» EXERCISE INSTRUCTIONS
The listing is to be returned word for word, without its images.

» EXERCISE MATERIALS
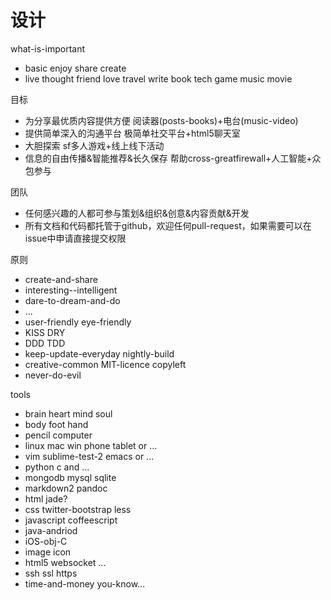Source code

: 设计
=======


what-is-important

* basic enjoy share create
* live thought friend love travel write book tech game music movie


目标

* 为分享最优质内容提供方便  阅读器(posts-books)+电台(music-video)
* 提供简单深入的沟通平台  极简单社交平台+html5聊天室
* 大胆探索  sf多人游戏+线上线下活动
* 信息的自由传播&智能推荐&长久保存  帮助cross-greatfirewall+人工智能+众包参与

团队

* 任何感兴趣的人都可参与策划&组织&创意&内容贡献&开发
* 所有文档和代码都托管于github，欢迎任何pull-request，如果需要可以在issue中申请直接提交权限

原则

* create-and-share
* interesting--intelligent
* dare-to-dream-and-do
* ...
* user-friendly eye-friendly
* KISS DRY
* DDD TDD
* keep-update-everyday nightly-build
* creative-common MIT-licence copyleft
* never-do-evil


tools

* brain heart mind soul
* body foot hand
* pencil computer
* linux mac win phone tablet or ...
* vim sublime-test-2 emacs or ...
* python c and ...
* mongodb mysql sqlite
* markdown2 pandoc
* html jade?
* css twitter-bootstrap less
* javascript coffeescript
* java-andriod
* iOS-obj-C
* image icon
* html5 websocket ...
* ssh ssl https
* time-and-money you-know...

» RESPONSE FOR THIS EXERCISE
Source code

: 设计
=======


what-is-important

* basic enjoy share create
* live thought friend love travel write book tech game music movie


目标

* 为分享最优质内容提供方便  阅读器(posts-books)+电台(music-video)
* 提供简单深入的沟通平台  极简单社交平台+html5聊天室
* 大胆探索  sf多人游戏+线上线下活动
* 信息的自由传播&智能推荐&长久保存  帮助cross-greatfirewall+人工智能+众包参与

团队

* 任何感兴趣的人都可参与策划&组织&创意&内容贡献&开发
* 所有文档和代码都托管于github，欢迎任何pull-request，如果需要可以在issue中申请直接提交权限

原则

* create-and-share
* interesting--intelligent
* dare-to-dream-and-do
* ...
* user-friendly eye-friendly
* KISS DRY
* DDD TDD
* keep-update-everyday nightly-build
* creative-common MIT-licence copyleft
* never-do-evil


tools

* brain heart mind soul
* body foot hand
* pencil computer
* linux mac win phone tablet or ...
* vim sublime-test-2 emacs or ...
* python c and ...
* mongodb mysql sqlite
* markdown2 pandoc
* html jade?
* css twitter-bootstrap less
* javascript coffeescript
* java-andriod
* iOS-obj-C
* image icon
* html5 websocket ...
* ssh ssl https
* time-and-money you-know...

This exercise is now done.